Lost opportunities or structural constraints: Ethiopia’s socio-economic history and the problem of food production from 1900 to 2000

Seminar date: 
15 March 2002
Speaker(s): Dr. Tekeste Negash

Dr. Tekeste Negash works as a Senior Lecturer at the Department of Rural Development Studies of Dalarna University, Falun, Sweden, and as an Associate Professor in Modern History at the Swedish University of Agricultural Sciences, Uppsala, Sweden.

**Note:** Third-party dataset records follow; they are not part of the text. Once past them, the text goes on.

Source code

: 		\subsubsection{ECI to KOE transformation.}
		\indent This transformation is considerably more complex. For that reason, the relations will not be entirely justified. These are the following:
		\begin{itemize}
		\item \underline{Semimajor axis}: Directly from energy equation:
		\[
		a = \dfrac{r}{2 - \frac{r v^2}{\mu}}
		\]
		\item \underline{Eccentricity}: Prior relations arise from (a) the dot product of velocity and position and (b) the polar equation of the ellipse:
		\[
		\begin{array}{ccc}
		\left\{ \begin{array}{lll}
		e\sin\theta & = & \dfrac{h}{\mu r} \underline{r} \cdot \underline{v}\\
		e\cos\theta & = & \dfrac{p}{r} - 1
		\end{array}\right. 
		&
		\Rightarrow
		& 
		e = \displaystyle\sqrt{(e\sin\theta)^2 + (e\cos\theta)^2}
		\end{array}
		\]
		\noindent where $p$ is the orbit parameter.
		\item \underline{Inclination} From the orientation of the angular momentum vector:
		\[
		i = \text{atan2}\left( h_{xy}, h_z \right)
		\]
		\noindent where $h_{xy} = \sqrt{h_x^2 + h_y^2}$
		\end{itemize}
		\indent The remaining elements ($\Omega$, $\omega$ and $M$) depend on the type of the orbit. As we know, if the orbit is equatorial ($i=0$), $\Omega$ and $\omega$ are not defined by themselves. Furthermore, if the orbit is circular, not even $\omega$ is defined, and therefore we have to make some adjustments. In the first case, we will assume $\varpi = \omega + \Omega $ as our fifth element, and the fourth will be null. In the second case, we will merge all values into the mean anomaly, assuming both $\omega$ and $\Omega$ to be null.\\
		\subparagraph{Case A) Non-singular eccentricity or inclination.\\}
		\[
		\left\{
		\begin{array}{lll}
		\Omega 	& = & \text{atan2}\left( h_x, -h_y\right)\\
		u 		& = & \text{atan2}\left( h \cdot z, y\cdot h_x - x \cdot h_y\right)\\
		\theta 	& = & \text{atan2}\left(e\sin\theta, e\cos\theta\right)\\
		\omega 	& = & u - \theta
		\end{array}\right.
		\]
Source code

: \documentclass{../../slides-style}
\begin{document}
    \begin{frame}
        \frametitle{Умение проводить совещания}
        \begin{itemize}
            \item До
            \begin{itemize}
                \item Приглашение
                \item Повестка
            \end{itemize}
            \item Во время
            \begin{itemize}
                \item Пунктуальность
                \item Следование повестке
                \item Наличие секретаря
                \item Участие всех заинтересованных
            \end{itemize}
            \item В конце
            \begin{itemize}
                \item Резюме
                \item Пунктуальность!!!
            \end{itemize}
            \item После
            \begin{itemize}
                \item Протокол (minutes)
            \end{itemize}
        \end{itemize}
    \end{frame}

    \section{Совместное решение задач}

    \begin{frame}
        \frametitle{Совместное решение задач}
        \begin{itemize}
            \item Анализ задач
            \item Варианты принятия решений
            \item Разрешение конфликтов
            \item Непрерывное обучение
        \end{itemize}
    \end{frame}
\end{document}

This presentation will deal with the question of why Ethiopia, a large an potentially rich agricultural country, failed to achieve food security during the twentieth century. Why and how did Ethiopia revert from being a food exporting country (in the 1960s) into one with chronic food insecurity in the last few decades? To answer such a question, patterns of transformation and continuity in property tenure regimes must be examined, as well as internal political and structural factors leading to a serious decline in food production. Assessment of the future capacities and constraints of Ethiopia’s food production in the 21st century will be made. To what extent is the political construction of Ethiopia (first as an empire, then as a socialist republic, now as an ethnic federation) an obstacle to food production? What was the role of external factors such as Cold War rivalry and concomitant policies in the Horn of Africa and the plethora of development agencies and NGOs? How might the progressive consolidation of the global network society and its economic culture impinge on Ethiopian food production? The presentation will treat these questions in a preliminary manner and report on an ongoing research project.